## What is needed
Your task is to show every line in the listing below that includes "Setup".

## Records shown
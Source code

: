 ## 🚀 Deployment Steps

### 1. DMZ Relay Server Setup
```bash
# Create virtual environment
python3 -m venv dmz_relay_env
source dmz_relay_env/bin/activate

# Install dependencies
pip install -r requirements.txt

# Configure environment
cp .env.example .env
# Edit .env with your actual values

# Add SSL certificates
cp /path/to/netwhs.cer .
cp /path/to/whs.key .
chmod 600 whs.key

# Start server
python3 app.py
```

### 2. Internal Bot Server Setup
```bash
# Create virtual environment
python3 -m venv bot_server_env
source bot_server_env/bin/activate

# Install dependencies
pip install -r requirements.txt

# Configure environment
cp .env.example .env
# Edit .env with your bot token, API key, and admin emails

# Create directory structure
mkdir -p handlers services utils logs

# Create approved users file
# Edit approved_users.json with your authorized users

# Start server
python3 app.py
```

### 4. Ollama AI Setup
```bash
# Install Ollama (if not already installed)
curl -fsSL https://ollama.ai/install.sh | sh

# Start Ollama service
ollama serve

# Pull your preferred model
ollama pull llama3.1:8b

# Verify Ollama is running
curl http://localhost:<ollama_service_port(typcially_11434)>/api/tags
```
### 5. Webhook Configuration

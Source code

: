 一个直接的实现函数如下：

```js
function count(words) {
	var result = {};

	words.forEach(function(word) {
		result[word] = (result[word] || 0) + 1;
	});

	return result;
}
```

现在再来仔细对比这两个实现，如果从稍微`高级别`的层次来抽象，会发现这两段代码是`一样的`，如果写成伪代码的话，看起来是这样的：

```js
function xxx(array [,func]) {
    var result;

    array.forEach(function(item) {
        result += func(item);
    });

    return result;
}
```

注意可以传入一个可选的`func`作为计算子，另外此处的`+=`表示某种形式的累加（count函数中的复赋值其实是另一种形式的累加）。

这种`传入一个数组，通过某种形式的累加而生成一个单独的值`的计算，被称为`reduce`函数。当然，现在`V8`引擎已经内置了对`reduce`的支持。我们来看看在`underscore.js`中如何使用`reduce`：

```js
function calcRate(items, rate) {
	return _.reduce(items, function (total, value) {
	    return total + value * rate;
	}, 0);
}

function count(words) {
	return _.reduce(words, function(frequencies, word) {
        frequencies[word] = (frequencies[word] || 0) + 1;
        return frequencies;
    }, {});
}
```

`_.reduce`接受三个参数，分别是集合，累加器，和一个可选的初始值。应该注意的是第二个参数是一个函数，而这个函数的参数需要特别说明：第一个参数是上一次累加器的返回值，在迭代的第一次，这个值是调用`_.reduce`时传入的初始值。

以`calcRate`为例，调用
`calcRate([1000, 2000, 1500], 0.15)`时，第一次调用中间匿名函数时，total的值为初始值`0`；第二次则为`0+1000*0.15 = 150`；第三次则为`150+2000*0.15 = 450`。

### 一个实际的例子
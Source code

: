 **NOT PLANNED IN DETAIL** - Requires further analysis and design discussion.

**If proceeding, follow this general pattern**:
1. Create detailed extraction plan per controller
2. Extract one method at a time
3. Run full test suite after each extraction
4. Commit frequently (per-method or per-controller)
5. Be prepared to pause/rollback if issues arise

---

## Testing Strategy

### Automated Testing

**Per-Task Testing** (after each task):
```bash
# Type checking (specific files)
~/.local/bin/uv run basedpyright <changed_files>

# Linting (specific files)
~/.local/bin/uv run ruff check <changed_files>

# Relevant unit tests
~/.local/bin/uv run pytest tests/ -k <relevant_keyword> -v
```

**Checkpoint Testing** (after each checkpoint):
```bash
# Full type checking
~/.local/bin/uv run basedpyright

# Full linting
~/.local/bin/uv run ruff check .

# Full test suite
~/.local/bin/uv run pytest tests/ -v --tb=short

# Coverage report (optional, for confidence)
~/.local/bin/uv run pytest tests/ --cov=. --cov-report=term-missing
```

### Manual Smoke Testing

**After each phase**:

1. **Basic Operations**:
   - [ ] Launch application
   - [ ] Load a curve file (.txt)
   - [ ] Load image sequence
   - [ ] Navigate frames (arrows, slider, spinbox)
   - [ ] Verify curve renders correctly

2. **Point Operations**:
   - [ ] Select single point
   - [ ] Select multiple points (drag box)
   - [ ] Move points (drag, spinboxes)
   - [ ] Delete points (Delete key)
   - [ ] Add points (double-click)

## Answer box
### 1. DMZ Relay Server Setup
### 2. Internal Bot Server Setup
### 4. Ollama AI Setup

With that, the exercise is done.